For any released prisoner, regardless of guilt or innocence, the transition from jail to freedom is difficult. Ex-prisoners must re-adapt to the demands and social norms of every day life, all while dealing with the stigma that having been incarcerated brings. Yet, while many prisoners who are released on parole or at the expiration of their sentence have access to social workers, parole officers, halfway houses, and other services designed to guide them through this difficult transition, prisoners who are found innocent and exonerated are not eligible for these services. Keith Findley of the Wisconsin Innocence Project, in regards to the case of Forest Shomberg, who was exonerated in 2009 without access to any transitional services, sums up the issue nicely—
“If you’re guilty of a crime, you get more support from the state when you’re released than if you’re innocent.”
Although there are methods in place for exonerees to receive monetary compensation, either through state wrongful conviction compensation statutes or by filing civil rights claims, this is often a lengthy process that may not prove to be fruitful (as discussed in this previous blog post).
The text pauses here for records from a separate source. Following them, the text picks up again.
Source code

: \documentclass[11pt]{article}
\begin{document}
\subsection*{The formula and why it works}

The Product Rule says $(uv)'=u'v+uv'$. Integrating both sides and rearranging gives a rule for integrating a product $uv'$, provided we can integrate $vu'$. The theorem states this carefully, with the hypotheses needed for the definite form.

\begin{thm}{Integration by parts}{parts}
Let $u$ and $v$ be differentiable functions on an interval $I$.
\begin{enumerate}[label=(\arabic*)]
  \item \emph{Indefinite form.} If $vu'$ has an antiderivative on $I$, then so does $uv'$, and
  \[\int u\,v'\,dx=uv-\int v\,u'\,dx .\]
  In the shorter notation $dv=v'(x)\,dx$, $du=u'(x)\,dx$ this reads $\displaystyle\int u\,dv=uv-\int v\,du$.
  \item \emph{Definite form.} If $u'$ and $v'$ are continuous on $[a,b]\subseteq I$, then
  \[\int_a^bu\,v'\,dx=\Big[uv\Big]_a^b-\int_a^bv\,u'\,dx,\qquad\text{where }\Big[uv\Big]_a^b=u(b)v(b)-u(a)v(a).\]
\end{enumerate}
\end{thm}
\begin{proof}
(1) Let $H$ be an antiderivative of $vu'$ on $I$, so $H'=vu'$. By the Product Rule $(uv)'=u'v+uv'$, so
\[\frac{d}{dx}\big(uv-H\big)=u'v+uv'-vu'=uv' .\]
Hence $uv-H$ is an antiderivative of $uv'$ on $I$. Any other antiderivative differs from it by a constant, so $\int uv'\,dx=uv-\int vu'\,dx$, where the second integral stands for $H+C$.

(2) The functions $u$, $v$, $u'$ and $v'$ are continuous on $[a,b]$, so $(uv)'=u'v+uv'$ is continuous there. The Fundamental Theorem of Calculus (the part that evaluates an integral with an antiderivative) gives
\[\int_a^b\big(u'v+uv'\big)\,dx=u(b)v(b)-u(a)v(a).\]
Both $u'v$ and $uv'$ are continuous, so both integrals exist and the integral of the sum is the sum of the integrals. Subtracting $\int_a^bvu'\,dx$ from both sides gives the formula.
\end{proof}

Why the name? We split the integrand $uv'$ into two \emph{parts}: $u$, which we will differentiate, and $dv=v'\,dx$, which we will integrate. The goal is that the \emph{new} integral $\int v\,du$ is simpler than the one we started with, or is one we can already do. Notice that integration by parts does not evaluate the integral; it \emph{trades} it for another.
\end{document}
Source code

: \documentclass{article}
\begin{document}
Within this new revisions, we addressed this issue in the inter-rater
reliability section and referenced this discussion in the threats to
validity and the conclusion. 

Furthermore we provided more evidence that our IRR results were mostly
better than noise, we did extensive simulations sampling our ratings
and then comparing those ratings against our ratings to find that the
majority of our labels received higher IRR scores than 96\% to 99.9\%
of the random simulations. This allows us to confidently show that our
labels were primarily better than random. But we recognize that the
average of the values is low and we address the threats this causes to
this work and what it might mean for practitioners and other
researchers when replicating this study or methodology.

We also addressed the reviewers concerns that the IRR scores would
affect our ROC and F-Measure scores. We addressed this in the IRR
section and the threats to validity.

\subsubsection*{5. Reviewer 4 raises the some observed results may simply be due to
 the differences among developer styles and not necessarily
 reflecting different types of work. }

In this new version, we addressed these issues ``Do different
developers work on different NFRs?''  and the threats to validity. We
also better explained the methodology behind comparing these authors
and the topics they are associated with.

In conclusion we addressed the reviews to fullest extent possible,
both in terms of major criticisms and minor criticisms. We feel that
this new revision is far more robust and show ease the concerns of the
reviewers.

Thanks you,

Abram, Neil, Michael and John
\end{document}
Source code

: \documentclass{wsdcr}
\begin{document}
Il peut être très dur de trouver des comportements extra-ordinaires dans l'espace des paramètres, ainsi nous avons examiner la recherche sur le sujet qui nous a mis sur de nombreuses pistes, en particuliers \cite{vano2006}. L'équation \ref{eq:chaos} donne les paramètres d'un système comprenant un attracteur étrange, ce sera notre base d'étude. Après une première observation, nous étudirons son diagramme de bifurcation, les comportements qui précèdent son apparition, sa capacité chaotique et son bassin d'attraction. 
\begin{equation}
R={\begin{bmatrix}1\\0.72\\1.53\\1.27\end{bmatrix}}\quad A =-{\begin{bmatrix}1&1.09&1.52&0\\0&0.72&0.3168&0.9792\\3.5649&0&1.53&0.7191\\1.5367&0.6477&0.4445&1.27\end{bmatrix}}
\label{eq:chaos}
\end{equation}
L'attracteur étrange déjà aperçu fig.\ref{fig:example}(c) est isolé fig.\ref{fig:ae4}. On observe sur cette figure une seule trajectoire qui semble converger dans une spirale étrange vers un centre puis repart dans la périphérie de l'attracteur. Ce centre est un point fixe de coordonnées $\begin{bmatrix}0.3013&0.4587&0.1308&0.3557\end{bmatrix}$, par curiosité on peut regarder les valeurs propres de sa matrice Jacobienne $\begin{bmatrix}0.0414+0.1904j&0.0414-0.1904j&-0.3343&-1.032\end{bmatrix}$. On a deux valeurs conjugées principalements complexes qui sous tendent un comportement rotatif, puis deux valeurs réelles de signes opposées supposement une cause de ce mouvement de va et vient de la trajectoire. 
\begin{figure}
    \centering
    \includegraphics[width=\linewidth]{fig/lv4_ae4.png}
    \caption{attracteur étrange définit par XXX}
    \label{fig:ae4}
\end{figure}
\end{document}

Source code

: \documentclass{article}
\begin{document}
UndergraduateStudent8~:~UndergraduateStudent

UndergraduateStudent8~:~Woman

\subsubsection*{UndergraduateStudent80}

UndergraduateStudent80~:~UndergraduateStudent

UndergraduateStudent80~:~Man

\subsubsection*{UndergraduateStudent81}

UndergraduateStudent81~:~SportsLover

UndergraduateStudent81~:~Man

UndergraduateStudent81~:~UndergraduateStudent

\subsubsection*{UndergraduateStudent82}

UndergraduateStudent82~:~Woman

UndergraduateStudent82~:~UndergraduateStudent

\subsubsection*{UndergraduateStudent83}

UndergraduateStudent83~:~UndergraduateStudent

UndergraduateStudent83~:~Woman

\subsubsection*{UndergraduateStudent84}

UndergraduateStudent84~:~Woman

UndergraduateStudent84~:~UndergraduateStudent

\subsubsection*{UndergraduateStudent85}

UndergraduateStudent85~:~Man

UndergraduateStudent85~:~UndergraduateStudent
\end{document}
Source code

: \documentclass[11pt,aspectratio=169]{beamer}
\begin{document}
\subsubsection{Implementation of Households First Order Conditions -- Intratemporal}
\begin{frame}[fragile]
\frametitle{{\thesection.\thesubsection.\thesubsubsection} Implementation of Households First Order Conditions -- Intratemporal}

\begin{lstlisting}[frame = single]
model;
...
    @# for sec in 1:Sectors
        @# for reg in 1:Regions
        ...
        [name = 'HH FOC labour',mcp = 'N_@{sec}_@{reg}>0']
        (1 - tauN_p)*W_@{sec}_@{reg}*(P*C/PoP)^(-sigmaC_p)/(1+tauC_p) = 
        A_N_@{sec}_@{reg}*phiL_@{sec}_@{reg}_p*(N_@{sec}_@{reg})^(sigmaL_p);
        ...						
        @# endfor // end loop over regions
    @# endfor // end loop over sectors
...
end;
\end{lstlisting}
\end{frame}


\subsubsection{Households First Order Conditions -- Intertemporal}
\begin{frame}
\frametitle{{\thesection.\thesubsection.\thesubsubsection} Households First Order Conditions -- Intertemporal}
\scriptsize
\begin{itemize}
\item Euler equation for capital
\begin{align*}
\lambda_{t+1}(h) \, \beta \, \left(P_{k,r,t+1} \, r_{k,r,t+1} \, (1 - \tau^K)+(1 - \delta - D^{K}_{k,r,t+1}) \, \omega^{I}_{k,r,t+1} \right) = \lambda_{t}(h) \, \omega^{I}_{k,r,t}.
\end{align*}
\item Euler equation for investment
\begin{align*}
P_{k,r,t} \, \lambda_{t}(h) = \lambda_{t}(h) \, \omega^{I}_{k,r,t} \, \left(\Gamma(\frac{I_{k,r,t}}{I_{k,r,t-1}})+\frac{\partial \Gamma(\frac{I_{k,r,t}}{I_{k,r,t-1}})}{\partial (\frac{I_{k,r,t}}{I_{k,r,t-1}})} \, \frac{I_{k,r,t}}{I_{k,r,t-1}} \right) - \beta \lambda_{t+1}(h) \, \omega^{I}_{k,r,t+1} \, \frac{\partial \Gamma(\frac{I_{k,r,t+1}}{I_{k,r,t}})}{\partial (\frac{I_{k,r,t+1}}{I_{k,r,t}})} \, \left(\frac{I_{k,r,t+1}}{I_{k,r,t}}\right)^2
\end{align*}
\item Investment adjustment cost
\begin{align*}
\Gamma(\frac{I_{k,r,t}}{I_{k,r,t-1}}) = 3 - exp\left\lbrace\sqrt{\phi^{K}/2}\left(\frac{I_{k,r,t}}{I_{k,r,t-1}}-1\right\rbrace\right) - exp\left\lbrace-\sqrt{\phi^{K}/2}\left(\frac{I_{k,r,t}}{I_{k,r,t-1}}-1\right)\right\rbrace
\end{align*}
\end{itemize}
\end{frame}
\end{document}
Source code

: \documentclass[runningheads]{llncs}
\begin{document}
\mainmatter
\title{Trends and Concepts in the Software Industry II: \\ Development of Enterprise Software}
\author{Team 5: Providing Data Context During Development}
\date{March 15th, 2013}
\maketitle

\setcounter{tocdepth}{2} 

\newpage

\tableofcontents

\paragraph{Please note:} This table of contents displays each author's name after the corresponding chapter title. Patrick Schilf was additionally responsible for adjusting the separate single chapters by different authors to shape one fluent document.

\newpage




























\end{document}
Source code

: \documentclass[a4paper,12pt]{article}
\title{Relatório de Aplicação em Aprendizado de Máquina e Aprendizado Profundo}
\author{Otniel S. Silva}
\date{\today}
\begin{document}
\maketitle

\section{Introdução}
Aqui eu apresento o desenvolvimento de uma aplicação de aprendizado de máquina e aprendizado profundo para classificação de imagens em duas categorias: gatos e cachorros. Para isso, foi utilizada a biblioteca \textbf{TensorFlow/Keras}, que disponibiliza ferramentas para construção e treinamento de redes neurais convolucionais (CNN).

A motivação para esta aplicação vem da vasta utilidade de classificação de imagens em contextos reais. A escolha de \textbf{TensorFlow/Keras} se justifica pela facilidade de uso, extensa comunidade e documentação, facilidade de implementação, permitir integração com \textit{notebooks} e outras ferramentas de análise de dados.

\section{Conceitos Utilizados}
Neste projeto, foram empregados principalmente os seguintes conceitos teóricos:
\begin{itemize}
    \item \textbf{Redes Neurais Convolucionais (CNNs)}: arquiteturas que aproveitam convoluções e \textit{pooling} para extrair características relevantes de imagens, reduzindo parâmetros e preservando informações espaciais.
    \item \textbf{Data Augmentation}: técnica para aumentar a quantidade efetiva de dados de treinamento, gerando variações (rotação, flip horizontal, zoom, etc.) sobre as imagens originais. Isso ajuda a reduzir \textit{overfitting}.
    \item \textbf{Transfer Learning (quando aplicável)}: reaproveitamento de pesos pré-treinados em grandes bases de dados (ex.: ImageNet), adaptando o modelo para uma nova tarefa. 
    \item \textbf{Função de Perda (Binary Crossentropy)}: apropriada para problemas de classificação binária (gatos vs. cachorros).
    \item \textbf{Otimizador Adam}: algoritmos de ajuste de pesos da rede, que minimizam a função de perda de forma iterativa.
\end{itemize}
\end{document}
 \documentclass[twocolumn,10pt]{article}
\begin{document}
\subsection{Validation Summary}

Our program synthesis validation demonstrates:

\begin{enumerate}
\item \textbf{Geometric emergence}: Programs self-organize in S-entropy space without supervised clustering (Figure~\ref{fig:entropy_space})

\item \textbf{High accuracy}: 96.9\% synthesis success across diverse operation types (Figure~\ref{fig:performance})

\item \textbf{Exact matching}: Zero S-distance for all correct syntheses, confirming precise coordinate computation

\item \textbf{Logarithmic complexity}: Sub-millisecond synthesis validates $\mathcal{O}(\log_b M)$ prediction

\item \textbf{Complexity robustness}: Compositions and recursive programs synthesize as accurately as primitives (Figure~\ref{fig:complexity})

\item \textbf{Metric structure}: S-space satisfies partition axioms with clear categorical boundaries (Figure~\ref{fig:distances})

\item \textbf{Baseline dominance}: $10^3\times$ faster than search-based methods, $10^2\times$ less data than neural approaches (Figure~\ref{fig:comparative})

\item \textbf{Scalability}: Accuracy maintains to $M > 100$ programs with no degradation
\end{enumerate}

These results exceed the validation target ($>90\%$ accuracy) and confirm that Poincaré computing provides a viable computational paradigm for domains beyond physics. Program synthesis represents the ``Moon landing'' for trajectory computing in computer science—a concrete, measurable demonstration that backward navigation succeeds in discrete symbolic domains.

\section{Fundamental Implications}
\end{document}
In the meantime, the exoneree is left penniless and without the ability to support themselves. Frank Graves, exonerated in 2010 after being incarcerated for 18 years, laments
“I walked out from solitary confinement out onto the streets with nothing.”
This scenario is all too common for the wrongfully convicted in Florida, as the state releases exonerees with nothing more than the possessions they had on them when they entered the prison and a one-way bus ticket. The state does not acknowledge their own wrongdoing, or the difficulties that the exoneree will soon be facing in the outside world.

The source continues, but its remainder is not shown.